GARGOYLES RETOOLS EXECUTIVE TEAM
Byline: Kristi Ellis
LOS ANGELES — Gargoyles Inc., a sunglasses and eyewear manufacturer based in Kent, Wash., said last week that it has implemented senior level management changes and settled a lawsuit with Hobie Designs Inc.
Cynthia L. Pope, former executive vice president and general counsel for the company, has been named president. Pope, who was instrumental in the company’s restructuring efforts over the past three years, will assume responsibility for operations, marketing and product development. The post of president is new.
The company also named Patricia Howell vice president of marketing and Mike Hall vice president of operations. Howell previously held marketing and merchandising posts with Starbucks Coffee International and Hall was most recently chief operating officer of Ride Snowboard Company.
Pope and chief executive Leo Rosenberger joined Gargoyles in early 1998 as a turnaround team.
“The company — along with many eyewear companies at the time — ran into cash flow problems in 1996-1997,” said Pope. “The top line was great but the bottom line was horrible.”
In 1997 Gargoyles posted a loss of $14 million on sales of $41 million. After a year of restructuring, the team scaled down the loss in 1999 to $400,000 on sales of $33 million.
Fiscal yearend results have not yet been announced but Gargoyles posted net income of $507,000 on sales of $28.5 million for the nine-month period ended Sept.30.
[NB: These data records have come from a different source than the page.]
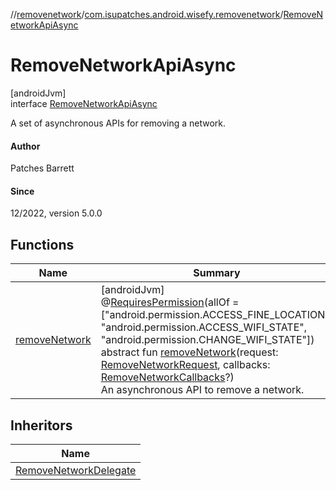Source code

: //[removenetwork](../../../index.md)/[com.isupatches.android.wisefy.removenetwork](../index.md)/[RemoveNetworkApiAsync](index.md)

# RemoveNetworkApiAsync

[androidJvm]\
interface [RemoveNetworkApiAsync](index.md)

A set of asynchronous APIs for removing a network.

#### Author

Patches Barrett

#### Since

12/2022, version 5.0.0

## Functions

| Name | Summary |
|---|---|
| [removeNetwork](remove-network.md) | [androidJvm]<br>@[RequiresPermission](https://developer.android.com/reference/kotlin/androidx/annotation/RequiresPermission.html)(allOf = [&quot;android.permission.ACCESS_FINE_LOCATION&quot;, &quot;android.permission.ACCESS_WIFI_STATE&quot;, &quot;android.permission.CHANGE_WIFI_STATE&quot;])<br>abstract fun [removeNetwork](remove-network.md)(request: [RemoveNetworkRequest](../../com.isupatches.android.wisefy.removenetwork.entities/-remove-network-request/index.md), callbacks: [RemoveNetworkCallbacks](../../com.isupatches.android.wisefy.removenetwork.callbacks/-remove-network-callbacks/index.md)?)<br>An asynchronous API to remove a network. |

## Inheritors

| Name |
|---|
| [RemoveNetworkDelegate](../-remove-network-delegate/index.md) |
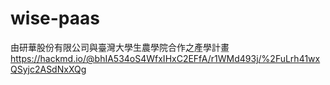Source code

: # wise-paas
由研華股份有限公司與臺灣大學生農學院合作之產學計畫
https://hackmd.io/@bhIA534oS4WfxIHxC2EFfA/r1WMd493j/%2FuLrh41wxQSyjc2ASdNxXQg
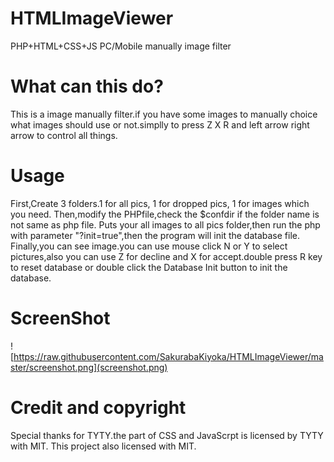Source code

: # HTMLImageViewer
PHP+HTML+CSS+JS PC/Mobile manually image filter

# What can this do?

This is a image manually filter.if you have some images to manually choice what images should use or not.simplly to press Z X R and left arrow right arrow to control all things.

# Usage

First,Create 3 folders.1 for all pics, 1 for dropped pics, 1 for images which you need.
Then,modify the PHPfile,check the $confdir if the folder name is not same as php file.
Puts your all images to all pics folder,then run the php with parameter "?init=true",then the program will init the database file.
Finally,you can see image.you can use mouse click N or Y to select pictures,also you can use Z for decline and X for accept.double press R key to reset database or double click the Database Init button to init the database.

# ScreenShot
![https://raw.githubusercontent.com/SakurabaKiyoka/HTMLImageViewer/master/screenshot.png](screenshot.png)

# Credit and copyright
Special thanks for TYTY.the part of CSS and JavaScrpt is licensed by TYTY with MIT.
This project also licensed with MIT.
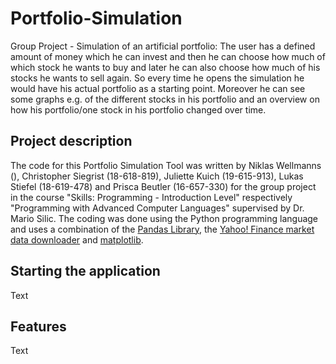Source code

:# Portfolio-Simulation
Group Project - Simulation of an artificial portfolio: The user has a defined amount of money which he can invest and then he can choose how much of which stock he wants to buy and later he can also choose how much of his stocks he wants to sell again. So every time he opens the simulation he would have his actual portfolio as a starting point. Moreover he can see some graphs e.g. of the different stocks in his portfolio and an overview on how his portfolio/one stock in his portfolio changed over time. 
## Project description
The code for this Portfolio Simulation Tool was written by Niklas Wellmanns (), Christopher Siegrist (18-618-819), Juliette Kuich (19-615-913), Lukas Stiefel (18-619-478) and Prisca Beutler (16-657-330) for the group project in the course "Skills: Programming - Introduction Level" respectively "Programming with Advanced Computer Languages" supervised by Dr. Mario Silic. The coding was done using the Python programming language and uses a combination of the [Pandas Library](https://pandas.pydata.org/), the [Yahoo! Finance market data downloader](https://pypi.org/project/yfinance/) and [matplotlib](https://matplotlib.org/).

## Starting the application
Text
## Features
Text
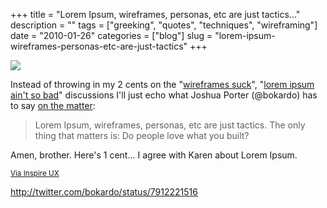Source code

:+++
title = "Lorem Ipsum, wireframes, personas, etc are just tactics..."
description = ""
tags = ["greeking", "quotes", "techniques", "wireframing"]
date = "2010-01-26"
categories = ["blog"]
slug = "lorem-ipsum-wireframes-personas-etc-are-just-tactics"
+++



  <div class="notebook-screenshot"><a href="http://twitter.com/bokardo/status/7912221516"><img id='bluga-thumbnail-2285' class='bluga-thumbnail large' src='http://media.konigi.com/bluga/
wt4b5f6af40c7de_large.jpg'/></a></div><p>Instead of throwing in my 2 cents on the &quot;<a href="http://www.eleganthack.com/?p=2830">wireframes suck</a>&quot;, &quot;<a href="http://karenmcgrane.com/2010/01/10/in-defense-of-lorem-ipsum/">lorem ipsum ain't so bad</a>&quot; discussions I'll just echo what Joshua Porter (@bokardo) has to say <a href="http://twitter.com/bokardo/status/7912221516">on the matter</a>:</p>

<p><blockquote>Lorem Ipsum, wireframes, personas, etc are just tactics. The only thing that matters is: Do people love what you built?</blockquote></p>

<p>Amen, brother. Here's 1 cent... I agree with Karen about Lorem Ipsum.</p>

<p><small><a href="http://www.inspireux.com/2010/01/23/the-only-thing-that-matters-is-do-people-love-what-you-built/">Via Inspire UX</a></small></p>

    
  <a href="http://twitter.com/bokardo/status/7912221516">http://twitter.com/bokardo/status/7912221516</a>
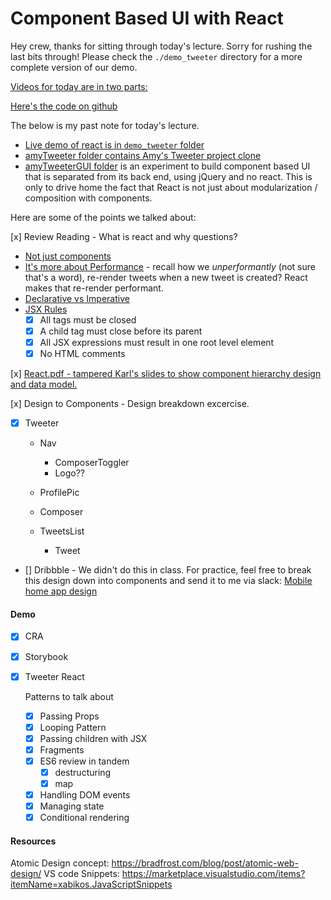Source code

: Component Based UI with React
===

Hey crew, thanks for sitting through today's lecture. Sorry for rushing the last bits through! Please check the `./demo_tweeter` directory for a more complete version of our demo.

[Videos for today are in two parts:](https://zoom.us/rec/share/49AsMIDo_HhOT52Qq1GBS6R5IIfaaaa8hCUW-vUKzxwZGgkckKqW-FfHjvt2Chpv?startTime=1586795150000)

[Here's the code on github](https://github.com/hafbau/lecture_notes/tree/master/w7d1)

The below is my past note for today's lecture.

- [Live demo of react is in `demo_tweeter` folder](https://github.com/hafbau/lecture_notes/tree/master/w7d1/demo_tweeter)
- [amyTweeter folder contains Amy's Tweeter project clone](https://github.com/hafbau/lecture_notes/tree/master/w7d1/amyTweeter)
- [amyTweeterGUI folder](https://github.com/hafbau/lecture_notes/tree/master/w7d1/amyTweeterGUI) is an experiment to build component based UI that is separated from its back end, using jQuery and no react. This is only to drive home the fact that React is not just about modularization / composition with components.

Here are some of the points we talked about:

[x] Review Reading - What is react and why questions?

  - [Not just components](https://reactjs.org/docs/web-components.html)
  - [It's more about Performance](https://reactjs.org/docs/rendering-elements.html#react-only-updates-whats-necessary) - recall how we _unperformantly_ (not sure that's a word), re-render tweets when a new tweet is created? React makes that re-render performant.
  - [Declarative vs Imperative](https://web.compass.lighthouselabs.ca/days/w06e/activities/984)
  - [JSX Rules](https://web.compass.lighthouselabs.ca/days/w06e/activities/988)
    - [x] All tags must be closed
    - [x] A child tag must close before its parent
    - [x] All JSX expressions must result in one root level element
    - [x] No HTML comments

[x] [React.pdf - tampered Karl's slides to show component hierarchy design and data model.](https://github.com/hafbau/lecture_notes/tree/master/w7d1/react.pdf)

[x] Design to Components - Design breakdown excercise.
  - [x] Tweeter
    - Nav
      + ComposerToggler
      + Logo??

    - ProfilePic
    - Composer
    - TweetsList
      + Tweet
  - [] Dribbble - We didn't do this in class. For practice, feel free to break this design down into components and send it to me via slack: [Mobile home app design](https://dribbble.com/shots/8504649-Mobile-Digital-Home-03)

#### Demo

- [x] CRA
- [x] Storybook
- [x] Tweeter React
  
  Patterns to talk about

    - [x] Passing Props
    - [x] Looping Pattern
    - [x] Passing children with JSX
    - [x] Fragments
    - [x] ES6 review in tandem
        + [x] destructuring
        + [x] map
    - [x] Handling DOM events
    - [x] Managing state
    - [x] Conditional rendering

#### Resources

Atomic Design concept: https://bradfrost.com/blog/post/atomic-web-design/
VS code Snippets: https://marketplace.visualstudio.com/items?itemName=xabikos.JavaScriptSnippets
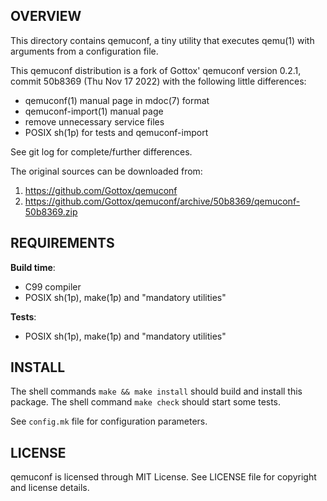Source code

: OVERVIEW
--------
This directory contains qemuconf, a tiny utility that executes
qemu(1) with arguments from a configuration file.

This qemuconf distribution is a fork of Gottox' qemuconf version
0.2.1, commit 50b8369 (Thu Nov 17 2022) with the following
little differences:
- qemuconf(1) manual page in mdoc(7) format
- qemuconf-import(1) manual page
- remove unnecessary service files
- POSIX sh(1p) for tests and qemuconf-import

See git log for complete/further differences.

The original sources can be downloaded from:
1. https://github.com/Gottox/qemuconf
2. https://github.com/Gottox/qemuconf/archive/50b8369/qemuconf-50b8369.zip


REQUIREMENTS
------------
**Build time**:
- C99 compiler
- POSIX sh(1p), make(1p) and "mandatory utilities"

**Tests**:
- POSIX sh(1p), make(1p) and "mandatory utilities"


INSTALL
-------
The shell commands `make && make install` should build and
install this package.
The shell command `make check` should start some tests.

See `config.mk` file for configuration parameters.


LICENSE
-------
qemuconf is licensed through MIT License.
See LICENSE file for copyright and license details.
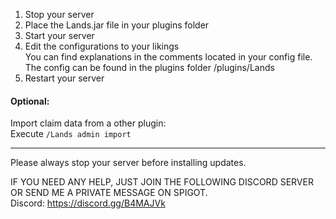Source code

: 1. Stop your server
2. Place the Lands.jar file in your plugins folder
3. Start your server
4. Edit the configurations to your likings\
You can find explanations in the comments located in your config file.\
The config can be found in the plugins folder /plugins/Lands
5. Restart your server


#### Optional:
Import claim data from a other plugin:\
Execute `/Lands admin import`

***

Please always stop your server before installing updates.

IF YOU NEED ANY HELP, JUST JOIN THE FOLLOWING DISCORD SERVER OR SEND ME A PRIVATE MESSAGE ON SPIGOT.\
Discord: https://discord.gg/B4MAJVk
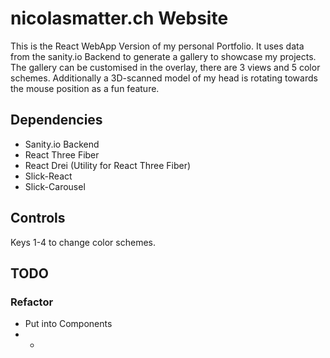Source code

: # nicolasmatter.ch Website

This is the React WebApp Version of my personal Portfolio. It uses data from the sanity.io Backend to generate a gallery to showcase my projects. The gallery can be customised in the overlay, there are 3 views and 5 color schemes. Additionally a 3D-scanned model of my head is rotating towards the mouse position as a fun feature.

## Dependencies

- Sanity.io Backend
- React Three Fiber
- React Drei (Utility for React Three Fiber)
- Slick-React
- Slick-Carousel

## Controls

Keys 1-4 to change color schemes.

## TODO

### Refactor

- Put into Components
- -
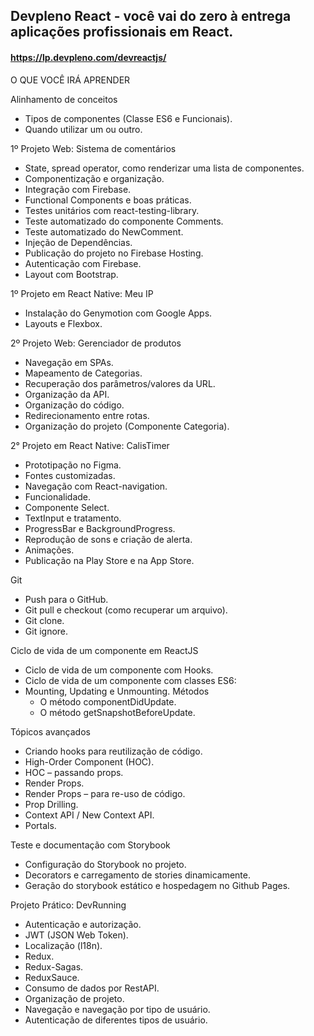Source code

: ## Devpleno React - você vai do zero à entrega aplicações profissionais em React.
#### https://lp.devpleno.com/devreactjs/

O QUE VOCÊ IRÁ APRENDER

Alinhamento de conceitos

  - Tipos de componentes (Classe ES6 e Funcionais).
  - Quando utilizar um ou outro.

1º Projeto Web: Sistema de comentários

  - State, spread operator, como renderizar uma lista de componentes.
  - Componentização e organização.
  - Integração com Firebase.
  - Functional Components e boas práticas.
  - Testes unitários com react-testing-library.
  - Teste automatizado do componente Comments.
  - Teste automatizado do NewComment.
  - Injeção de Dependências.
  - Publicação do projeto no Firebase Hosting.
  - Autenticação com Firebase.
  - Layout com Bootstrap.

1º Projeto em React Native: Meu IP

  - Instalação do Genymotion com Google Apps.
  - Layouts e Flexbox.

2º Projeto Web: Gerenciador de produtos

  - Navegação em SPAs.
  - Mapeamento de Categorias. 
  - Recuperação dos parâmetros/valores da URL.
  - Organização da API.
  - Organização do código.
  - Redirecionamento entre rotas.
  - Organização do projeto (Componente Categoria).

2° Projeto em React Native: CalisTimer

  - Prototipação no Figma.
  - Fontes customizadas.
  - Navegação com React-navigation.
  - Funcionalidade.
  - Componente Select.
  - TextInput e tratamento.
  - ProgressBar e BackgroundProgress.
  - Reprodução de sons e criação de alerta.
  - Animações.
  - Publicação na Play Store e na App Store.

Git

  - Push para o GitHub.
  - Git pull e checkout (como recuperar um arquivo).
  - Git clone.
  - Git ignore.

Ciclo de vida de um componente em ReactJS

  - Ciclo de vida de um componente com Hooks.
  - Ciclo de vida de um componente com classes ES6:
  - Mounting, Updating e Unmounting.
    Métodos
    - O método componentDidUpdate.
    - O método getSnapshotBeforeUpdate.

Tópicos avançados

  - Criando hooks para reutilização de código.
  - High-Order Component (HOC).
  - HOC – passando props.
  - Render Props.
  - Render Props – para re-uso de código.
  - Prop Drilling.
  - Context API / New Context API.
  - Portals.

Teste e documentação com Storybook

  - Configuração do Storybook no projeto.
  - Decorators e carregamento de stories dinamicamente.
  - Geração do storybook estático e hospedagem no Github Pages.

Projeto Prático: DevRunning

  - Autenticação e autorização.
  - JWT (JSON Web Token).
  - Localização (l18n).
  - Redux.
  - Redux-Sagas.
  - ReduxSauce.
  - Consumo de dados por RestAPI.
  - Organização de projeto.
  - Navegação e navegação por tipo de usuário. 
  - Autenticação de diferentes tipos de usuário. 

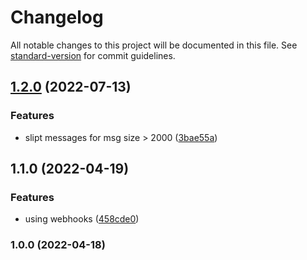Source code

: # Changelog

All notable changes to this project will be documented in this file. See [standard-version](https://github.com/conventional-changelog/standard-version) for commit guidelines.

## [1.2.0](https://github.com/dicren/git-up-to-date/compare/v1.1.0...v1.2.0) (2022-07-13)


### Features

* slipt messages for msg size > 2000 ([3bae55a](https://github.com/dicren/git-up-to-date/commit/3bae55a30a75187798afcd09ddf7ea3b86ded630))

## 1.1.0 (2022-04-19)

### Features

- using webhooks ([458cde0](https://github.com/dicren/git-up-to-date/commit/458cde0e9b605dab9ece5dcad77d3d49085ac2c2))

### 1.0.0 (2022-04-18)
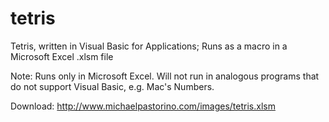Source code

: # tetris
Tetris, written in Visual Basic for Applications;
Runs as a macro in a Microsoft Excel .xlsm file

Note: Runs only in Microsoft Excel. Will not run in analogous programs that do not support Visual Basic, e.g. Mac's Numbers. 

Download:
http://www.michaelpastorino.com/images/tetris.xlsm
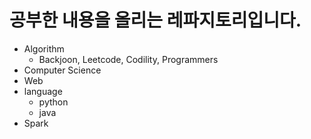 # 공부한 내용을 올리는 레파지토리입니다.  
- Algorithm
  - Backjoon, Leetcode, Codility, Programmers
- Computer Science
- Web
- language
  - python
  - java
- Spark


  
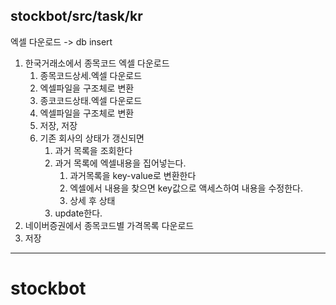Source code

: stockbot/src/task/kr
---
엑셀 다운로드 -> db insert
1. 한국거래소에서 종목코드 엑셀 다운로드
   1. 종목코드상세.엑셀 다운로드
   2. 엑셀파일을 구조체로 변환
   3. 종코코드상태.엑셀 다운로드
   4. 엑셀파일을 구조체로 변환
   5. 저장, 저장
   6. 기존 회사의 상태가 갱신되면
      1. 과거 목록을 조회한다 
      2. 과거 목록에 엑셀내용을 집어넣는다.
         1. 과거목록을 key-value로 변환한다
         2. 엑셀에서 내용을  찾으면 key값으로 액세스하여 내용을 수정한다.
         3. 상세 후 상태
      3. update한다.
2. 네이버증권에서 종목코드별 가격목록 다운로드
3. 저장
---
# stockbot
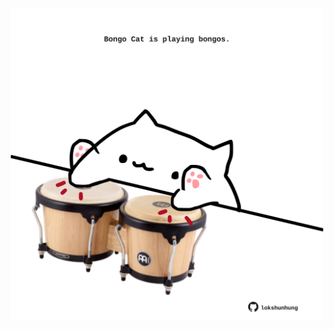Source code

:<!-- built at 30/09/2024, 21:00:42 UTC -->
<p align="center">
  <img width="500" height="500" src="./ReadmeImage.svg">
</p>
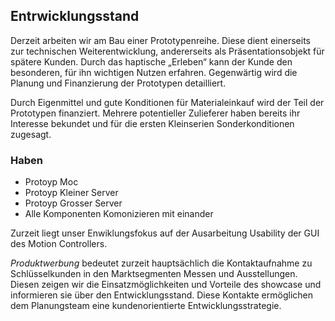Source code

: ## Entrwicklungsstand

Derzeit arbeiten wir am Bau einer Prototypenreihe. Diese dient einerseits zur technischen Weiterentwicklung, andererseits als Präsentationsobjekt für spätere Kunden. Durch das haptische „Erleben“ kann der Kunde den besonderen, für ihn wichtigen Nutzen erfahren. Gegenwärtig wird die Planung und Finanzierung der Prototypen detailliert.

Durch Eigenmittel und gute Konditionen für Materialeinkauf wird der Teil der Prototypen finanziert. Mehrere potentieller Zulieferer haben bereits ihr Interesse bekundet und für die ersten Kleinserien Sonderkonditionen zugesagt.

### Haben
- Protoyp Moc
- Protoyp Kleiner Server
- Protoyp Grosser Server
- Alle Komponenten Komonizieren mit einander

Zurzeit liegt unser Enwiklungsfokus auf der Ausarbeitung Usability der GUI des Motion Controllers.

*Produktwerbung* bedeutet zurzeit hauptsächlich die Kontaktaufnahme zu Schlüsselkunden in den Marktsegmenten Messen und Ausstellungen. Diesen zeigen wir die Einsatzmöglichkeiten und Vorteile des showcase und informieren sie über den Entwicklungsstand. Diese Kontakte ermöglichen dem Planungsteam eine kundenorientierte Entwicklungsstrategie.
Pope said that the firm’s major growth vehicle this year is licensing programs. Gargoyles launched four licensed Wrangler eyewear lines in January. The firm also recently launched Idol-Eyez, a line of licensed components with Nascar and Nascar drivers.
In related news, Gargoyles announced that it had settled litigation with Hobie Designs. As part of the settlement, the company agreed to increase royalties paid to Hobie for use of the trademark and to increase minimum net sales levels. The terms of the agreement did not change, and Gargoyles continues to have a long-term license with Hobie.
As a result of the settlement, the company reevaluated its investment in the Hobie license and anticipates posting a noncash net asset impairment charge of approximately $2 million in the fourth quarter of 2000.